Over the course of seven years, a Buffalo-area bookkeeper stole approximately $723,000 in cash from the dermatology practice where she worked.
In another practice, a wife working in the office was found to be stealing to set up a cash cushion before filing for divorce from her physician husband.
Despite sophisticated cash management and billing software, embezzlement still happens with alarming regularity in physicians' offices, experts say.
"It happens all the time," says Vicki Rackner, a former general surgeon who founded Medical Bridges, a consulting firm. Rackner recalled a friend, a fellow surgeon, who was so distraught by an act of embezzlement that she had to take a mental health leave from her practice. "Some of us are so bad as business people that we don't take a look at the numbers to make sure they make sense."
Staying vigilant about protecting your practice from all forms of embezzlement is a must, Rackner and other experts say.
"Every doctor right now is looking at how to generate more revenue, but the first thing they should be thinking about is not losing money" to fraudsters and inaccurate claim denials, Rackner says.
A majority of embezzlement cases in medical practices involve a trusted employee who has been with a practice for a number of years, says Carl Frost, founder of Frost & Co., a healthcare consulting and accounting firm.
"There will be others, but doctors in particular will say, 'She's been with me for years and I trust her implicitly,' and there's the problem," says Frost. "It was President Reagan who said it: 'Trust but verify.'"
Count the ways
So, how are thieves plying their trade at your practice?
Stealing from the petty cash drawer is one of the most common offenses, said George Indest, a Florida attorney and president of The Health Law Firm. That may be changing, however, as consumers' use of credit and debit cards grows, he says.
"If you can minimize cash handling in the office, that's good because it's just an invitation to steal. Employees, [contract] janitors, night staff — they all find out where the cash is kept," he says.
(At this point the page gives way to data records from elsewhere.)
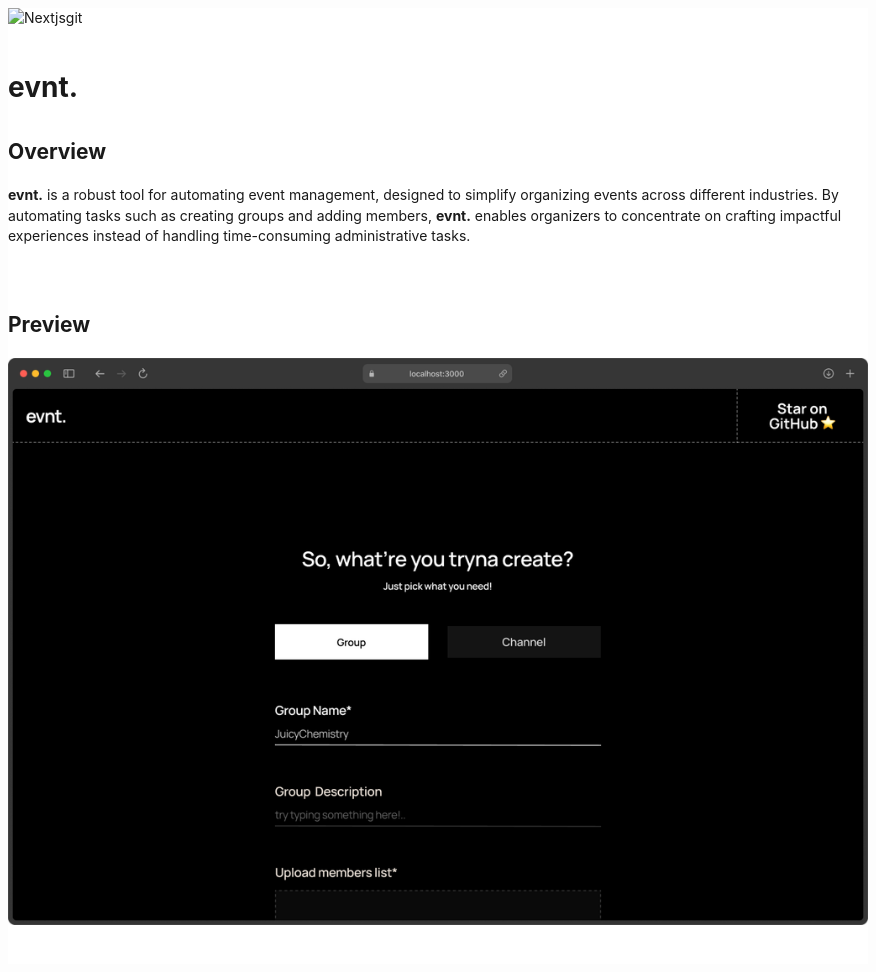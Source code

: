 
![Nextjsgit](https://github.com/user-attachments/assets/d276960c-bfd6-4b41-8ea3-3daa52a0c027)





# evnt.

## Overview

**evnt.** is a robust tool for automating event management, designed to simplify organizing events across different industries. By automating tasks such as creating groups and adding members, 
**evnt.** enables organizers to concentrate on crafting impactful experiences instead of handling time-consuming administrative tasks.

<br />

## Preview

[![meco](assets/for_readme/preview.png)](https://localhost:3000)

<br />
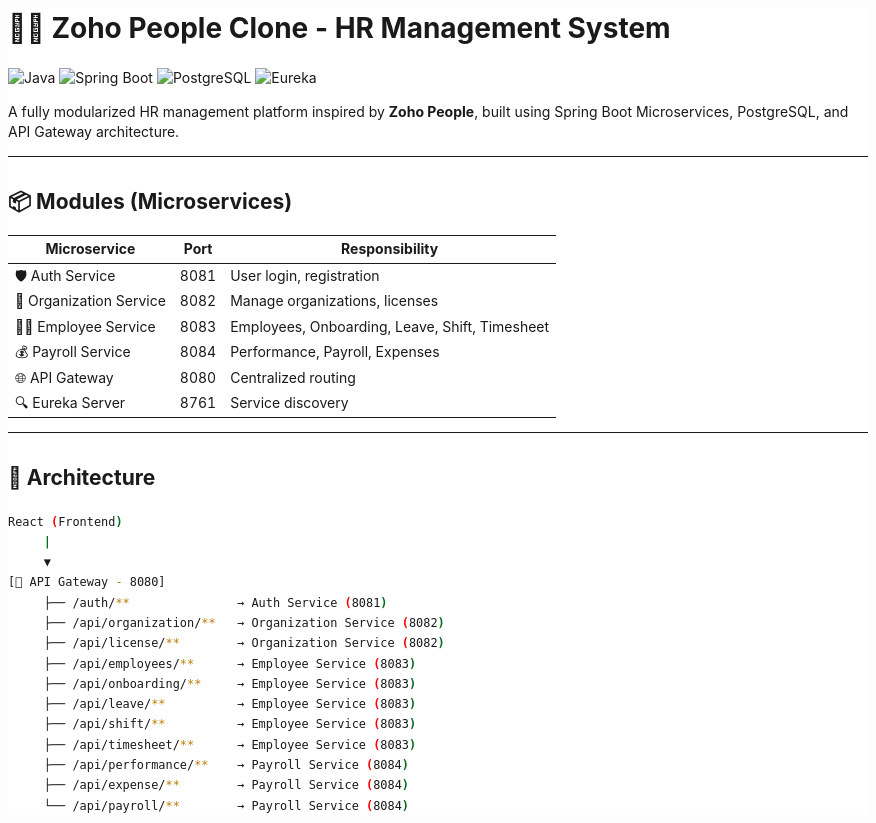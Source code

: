 # 🧑‍💼 Zoho People Clone - HR Management System

![Java](https://img.shields.io/badge/Java-17-blue?style=for-the-badge&logo=java)
![Spring Boot](https://img.shields.io/badge/Spring%20Boot-Microservices-brightgreen?style=for-the-badge&logo=spring)
![PostgreSQL](https://img.shields.io/badge/PostgreSQL-Database-blue?style=for-the-badge&logo=postgresql)
![Eureka](https://img.shields.io/badge/Eureka-Service%20Discovery-orange?style=for-the-badge&logo=spring)



A fully modularized HR management platform inspired by **Zoho People**, built using Spring Boot Microservices, PostgreSQL, and API Gateway architecture.

---

## 📦 Modules (Microservices)

| Microservice         | Port  | Responsibility |
|----------------------|-------|----------------|
| 🛡️ Auth Service       | 8081  | User login, registration|
| 🏢 Organization Service | 8082  | Manage organizations, licenses |
| 👨‍💼 Employee Service   | 8083  | Employees, Onboarding, Leave, Shift, Timesheet |
| 💰 Payroll Service     | 8084  | Performance, Payroll, Expenses |
| 🌐 API Gateway        | 8080  | Centralized routing |
| 🔍 Eureka Server      | 8761  | Service discovery |

---

## 📐 Architecture

```bash
React (Frontend)
     |
     ▼
[🔐 API Gateway - 8080]
     ├── /auth/**               → Auth Service (8081)
     ├── /api/organization/**   → Organization Service (8082)
     ├── /api/license/**        → Organization Service (8082)
     ├── /api/employees/**      → Employee Service (8083)
     ├── /api/onboarding/**     → Employee Service (8083)
     ├── /api/leave/**          → Employee Service (8083)
     ├── /api/shift/**          → Employee Service (8083)
     ├── /api/timesheet/**      → Employee Service (8083)
     ├── /api/performance/**    → Payroll Service (8084)
     ├── /api/expense/**        → Payroll Service (8084)
     └── /api/payroll/**        → Payroll Service (8084)

```
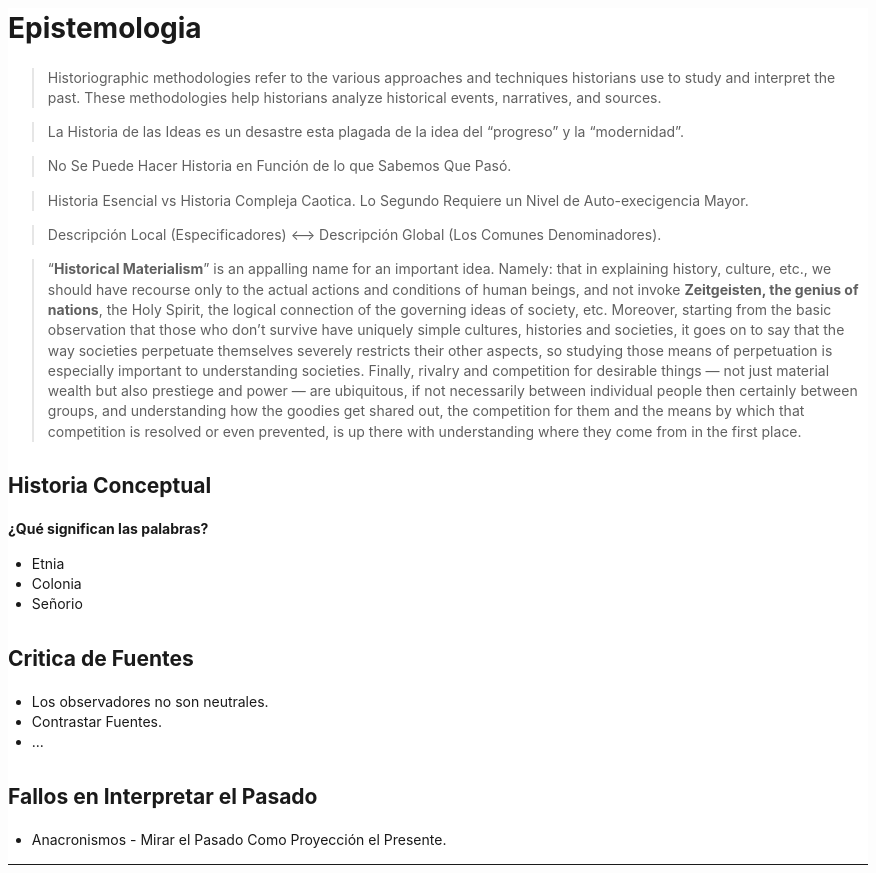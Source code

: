 # Epistemologia

> Historiographic methodologies refer to the various approaches and techniques historians use to study and interpret the past. These methodologies help historians analyze historical events, narratives, and sources.
> 

> La Historia de las Ideas es un desastre esta plagada de la idea del “progreso” y la “modernidad”.
> 

> No Se Puede Hacer Historia en Función de lo que Sabemos Que Pasó.
> 

> Historia Esencial vs Historia Compleja Caotica. Lo Segundo Requiere un Nivel de Auto-execigencia Mayor.
> 

> Descripción Local (Especificadores) <–> Descripción Global (Los Comunes Denominadores).
> 

> “**Historical Materialism**” is an appalling name for an important idea. Namely: that in explaining history, culture, etc., we should have recourse only to the actual actions and conditions of human beings, and not invoke **Zeitgeisten, the genius of nations**, the Holy Spirit, the logical connection of the governing ideas of society, etc. Moreover, starting from the basic observation that those who don’t survive have uniquely simple cultures, histories and societies, it goes on to say that the way societies perpetuate themselves severely restricts their other aspects, so studying those means of perpetuation is especially important to understanding societies. Finally, rivalry and competition for desirable things — not just material wealth but also prestiege and power — are ubiquitous, if not necessarily between individual people then certainly between groups, and understanding how the goodies get shared out, the competition for them and the means by which that competition is resolved or even prevented, is up there with understanding where they come from in the first place.
> 

## Historia Conceptual

**¿Qué significan las palabras?**

- Etnia
- Colonia
- Señorio

## Critica de Fuentes

- Los observadores no son neutrales.
- Contrastar Fuentes.
- ...

## Fallos en Interpretar el Pasado

- Anacronismos - Mirar el Pasado Como Proyección el Presente.

---
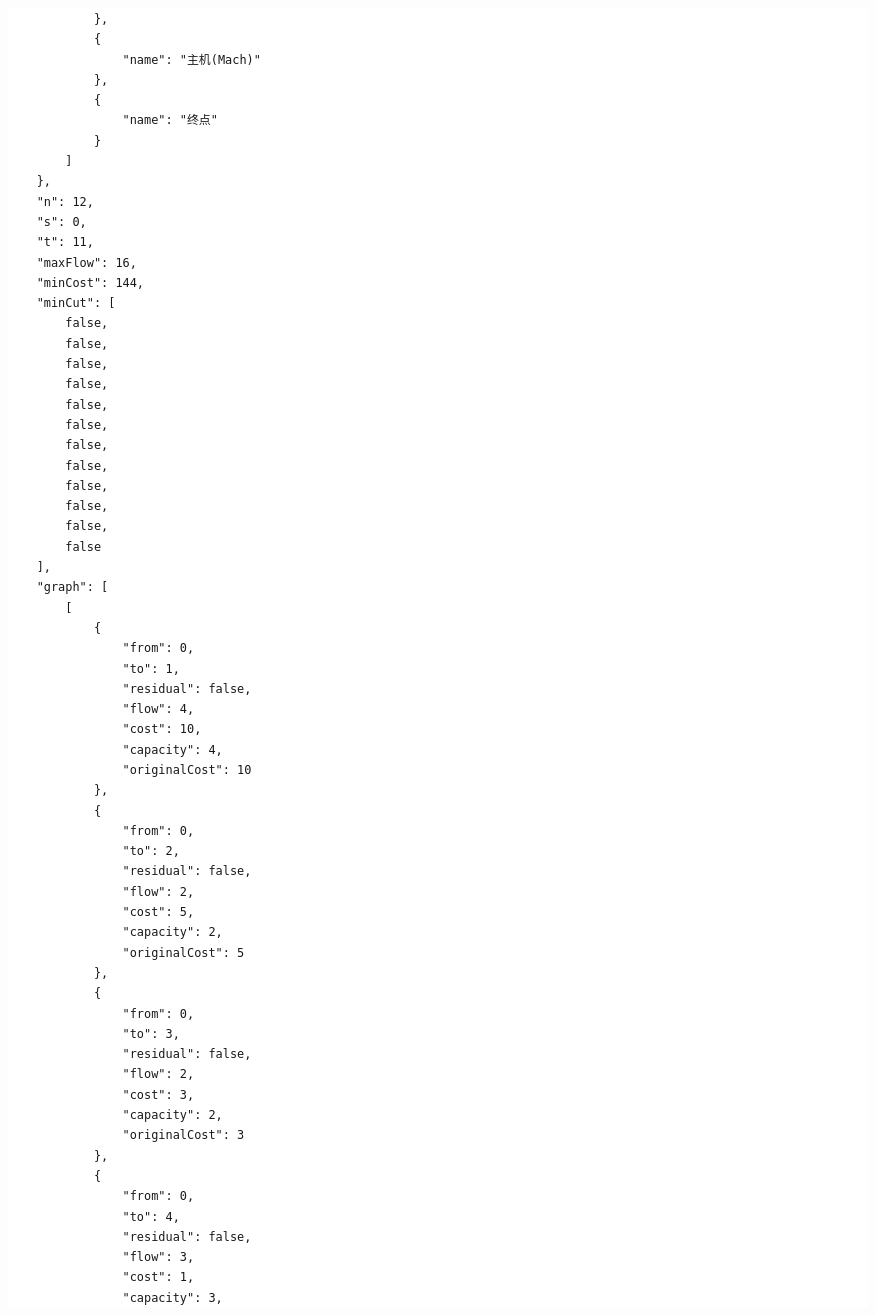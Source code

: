                 },
                {
                    "name": "主机(Mach)"
                },
                {
                    "name": "终点"
                }
            ]
        },
        "n": 12,
        "s": 0,
        "t": 11,
        "maxFlow": 16,
        "minCost": 144,
        "minCut": [
            false,
            false,
            false,
            false,
            false,
            false,
            false,
            false,
            false,
            false,
            false,
            false
        ],
        "graph": [
            [
                {
                    "from": 0,
                    "to": 1,
                    "residual": false,
                    "flow": 4,
                    "cost": 10,
                    "capacity": 4,
                    "originalCost": 10
                },
                {
                    "from": 0,
                    "to": 2,
                    "residual": false,
                    "flow": 2,
                    "cost": 5,
                    "capacity": 2,
                    "originalCost": 5
                },
                {
                    "from": 0,
                    "to": 3,
                    "residual": false,
                    "flow": 2,
                    "cost": 3,
                    "capacity": 2,
                    "originalCost": 3
                },
                {
                    "from": 0,
                    "to": 4,
                    "residual": false,
                    "flow": 3,
                    "cost": 1,
                    "capacity": 3,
Another fairly common method involves staffers who prepare checks for invoices but never submit them and then use the money for their own expenses.
"A bill will come in, say for a $3,000 medical malpractice insurance premium. The person in the office prepares the check and the doctor signs it," he says. "Then the office person destroys the check, [and] starts writing other checks for personal expenses that add up to $3,000. The doctor doesn't realize the money hasn't gone to pay the premium and the office person is throwing away the past-due notices."
Using practice credit cards for personal purchases, creating false invoices and diverting the payments, and applying for company credit cards for themselves are a few other ways employees may be stealing from the practice, Indest says.
"I once had a client who had a staff person who was stealing in five different ways," says Frost. "If these people spent as much time and energy on work they would be phenomenal employees."
And it may not just be employees you need to watch, Rackner says. "The truth is there are just a lot of ways doctors can be taken advantage of," she says, noting a time she gave some money to someone who approached her in the parking lot of her hospital saying his son was in the hospital and someone had stolen his wallet. The next day when she mentioned it to colleagues, they told her the same person frequents the lot with the same story.
She says she felt foolish because it's such an old scam, but her story illustrates a point that physicians should keep in mind: Patients — and even partners — can present real threats.
A partner who mentions a questionably aggressive tax-deduction strategy, or in some other way demonstrates a comfort level with stretching the rules could put other partners in jeopardy, she says.
"I've seen situations where a physician partner was stealing from the practice retirement plan," he says. Also not uncommon: Partners who run their own home utility bills through the practice or overuse a company credit card.